AI coding tools are doing this now. Teams aren't shrinking — they're attempting products they wouldn't have proposed two years ago. The constraint shifts from "can we build this?" to "what should we build next?" That's more work, not less. The developers who understand this won't be displaced by AI. They'll be building things that couldn't exist without it.
The uncomfortable implication is that there is no natural "we'll use less" equilibrium once a technology becomes efficient enough to spread. Coal didn't stabilize when engines improved. Computing didn't stabilize when transistors shrank. AI won't stabilize because inference gets cheaper. Cheaper means more uses, more users, more demand. The feedback loop doesn't have a built-in off switch.
So what does this mean for how you think about the tools in front of you?
The Jevons framing changes the question. The standard question around AI adoption is: will this make us more efficient? It almost always will. That's not wrong as an observation — it's just incomplete as an analysis. Efficiency is not the destination; it's the ignition. The more useful question is: what new demand will this unlock?
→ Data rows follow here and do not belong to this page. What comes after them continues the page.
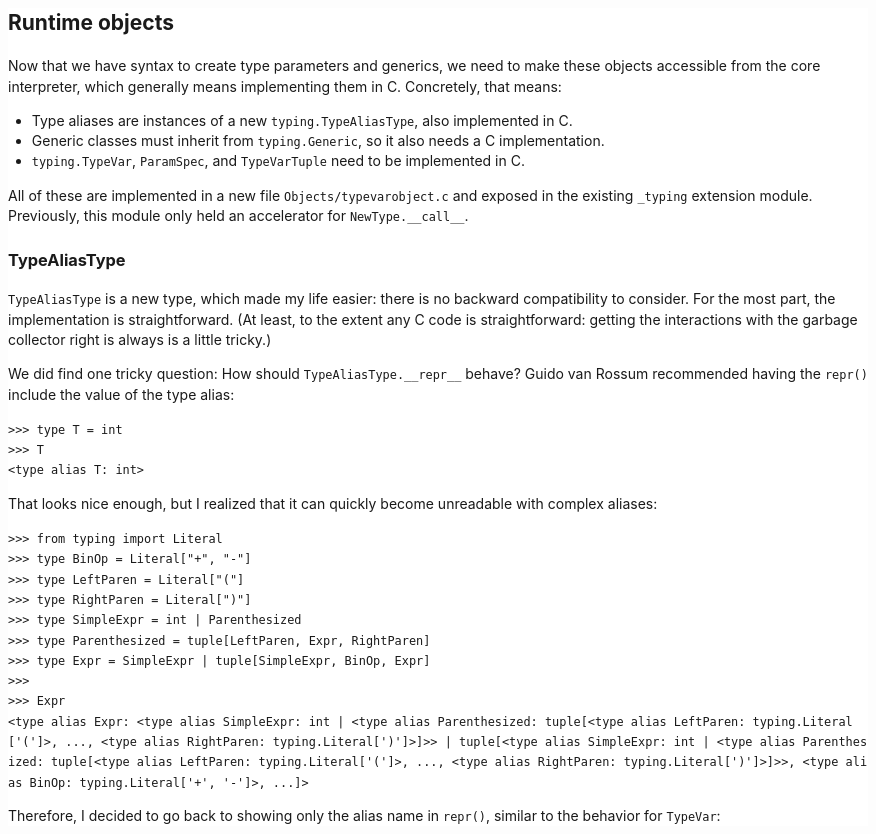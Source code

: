 
## Runtime objects

Now that we have syntax to create type parameters and generics, we need to make these
objects accessible from the core interpreter, which generally means implementing them in
C. Concretely, that means:

- Type aliases are instances of a new `typing.TypeAliasType`, also implemented in C.
- Generic classes must inherit from `typing.Generic`, so it also needs a C
  implementation.
- `typing.TypeVar`, `ParamSpec`, and `TypeVarTuple` need to be implemented in C.

All of these are implemented in a new file `Objects/typevarobject.c` and exposed in the
existing `_typing` extension module. Previously, this module only held an accelerator
for `NewType.__call__`.

### TypeAliasType

`TypeAliasType` is a new type, which made my life easier: there is no backward
compatibility to consider. For the most part, the implementation is straightforward. (At
least, to the extent any C code is straightforward: getting the interactions with the
garbage collector right is always is a little tricky.)

We did find one tricky question: How should `TypeAliasType.__repr__` behave? Guido van
Rossum recommended having the `repr()` include the value of the type alias:

```pycon
>>> type T = int
>>> T
<type alias T: int>
```

That looks nice enough, but I realized that it can quickly become unreadable with
complex aliases:

```pycon
>>> from typing import Literal
>>> type BinOp = Literal["+", "-"]
>>> type LeftParen = Literal["("]
>>> type RightParen = Literal[")"]
>>> type SimpleExpr = int | Parenthesized
>>> type Parenthesized = tuple[LeftParen, Expr, RightParen]
>>> type Expr = SimpleExpr | tuple[SimpleExpr, BinOp, Expr]
>>>
>>> Expr
<type alias Expr: <type alias SimpleExpr: int | <type alias Parenthesized: tuple[<type alias LeftParen: typing.Literal['(']>, ..., <type alias RightParen: typing.Literal[')']>]>> | tuple[<type alias SimpleExpr: int | <type alias Parenthesized: tuple[<type alias LeftParen: typing.Literal['(']>, ..., <type alias RightParen: typing.Literal[')']>]>>, <type alias BinOp: typing.Literal['+', '-']>, ...]>
```

Therefore, I decided to go back to showing only the alias name in `repr()`, similar to
the behavior for `TypeVar`:
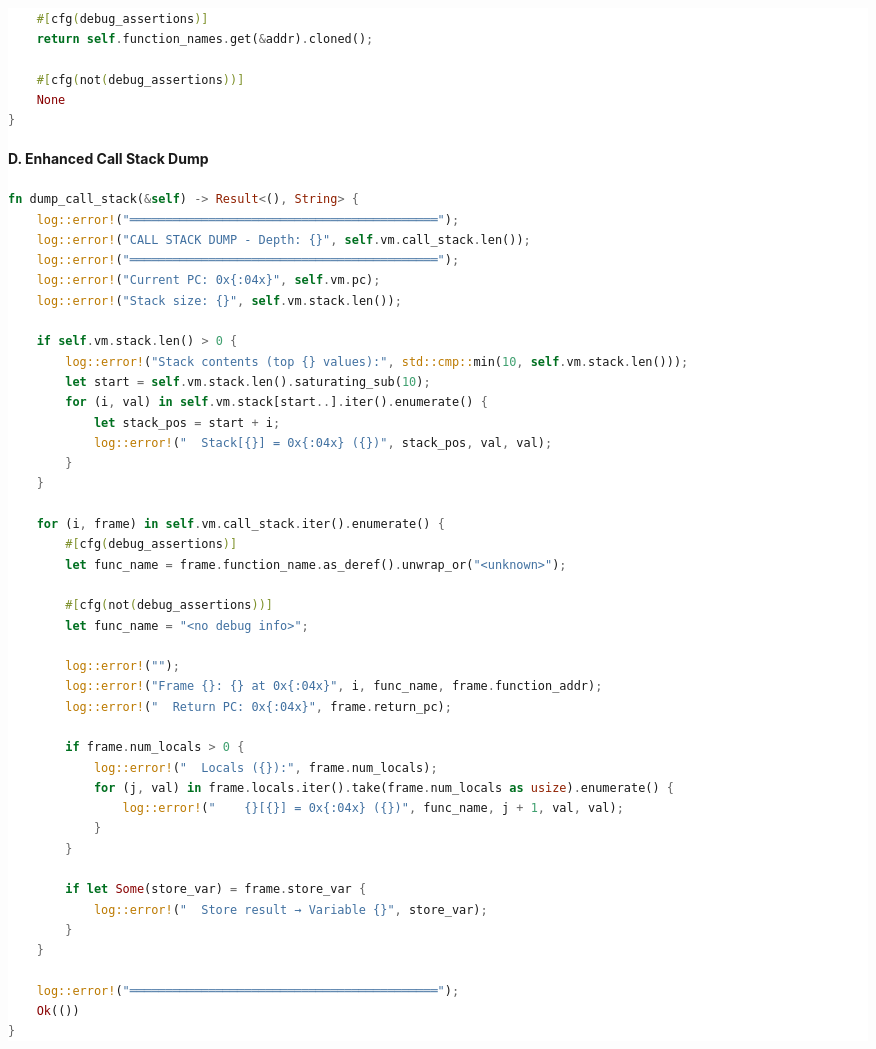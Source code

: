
 ```rust
    #[cfg(debug_assertions)]
    return self.function_names.get(&addr).cloned();

    #[cfg(not(debug_assertions))]
    None
}
```

#### D. Enhanced Call Stack Dump

```rust
fn dump_call_stack(&self) -> Result<(), String> {
    log::error!("═══════════════════════════════════════════");
    log::error!("CALL STACK DUMP - Depth: {}", self.vm.call_stack.len());
    log::error!("═══════════════════════════════════════════");
    log::error!("Current PC: 0x{:04x}", self.vm.pc);
    log::error!("Stack size: {}", self.vm.stack.len());

    if self.vm.stack.len() > 0 {
        log::error!("Stack contents (top {} values):", std::cmp::min(10, self.vm.stack.len()));
        let start = self.vm.stack.len().saturating_sub(10);
        for (i, val) in self.vm.stack[start..].iter().enumerate() {
            let stack_pos = start + i;
            log::error!("  Stack[{}] = 0x{:04x} ({})", stack_pos, val, val);
        }
    }

    for (i, frame) in self.vm.call_stack.iter().enumerate() {
        #[cfg(debug_assertions)]
        let func_name = frame.function_name.as_deref().unwrap_or("<unknown>");

        #[cfg(not(debug_assertions))]
        let func_name = "<no debug info>";

        log::error!("");
        log::error!("Frame {}: {} at 0x{:04x}", i, func_name, frame.function_addr);
        log::error!("  Return PC: 0x{:04x}", frame.return_pc);

        if frame.num_locals > 0 {
            log::error!("  Locals ({}):", frame.num_locals);
            for (j, val) in frame.locals.iter().take(frame.num_locals as usize).enumerate() {
                log::error!("    {}[{}] = 0x{:04x} ({})", func_name, j + 1, val, val);
            }
        }

        if let Some(store_var) = frame.store_var {
            log::error!("  Store result → Variable {}", store_var);
        }
    }

    log::error!("═══════════════════════════════════════════");
    Ok(())
}
```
That shift matters practically. If you're evaluating whether to integrate AI into a product, you're not just deciding whether it improves the existing workflow. You're deciding what new scope becomes possible that wasn't before. If you're thinking about infrastructure, you're not calculating whether cheaper inference means lower bills — you're asking what you'll build once the economics permit it. The teams and companies that will define the next five years aren't the ones that got a little more efficient. They're the ones that understood that cheaper AI was permission to attempt something previously out of reach.
Jevons didn't write the paradox as a warning exactly. It was more like a correction — a redirect away from a comforting story about how efficiency leads to moderation, toward a less comfortable story about how it leads to growth. That story is playing out in real time, in the infrastructure beneath every model you call. Whether the growth is net positive or net catastrophic depends on questions that nobody has answered yet. But the first step is seeing it clearly: making AI cheaper doesn't slow anything down. It speeds everything up.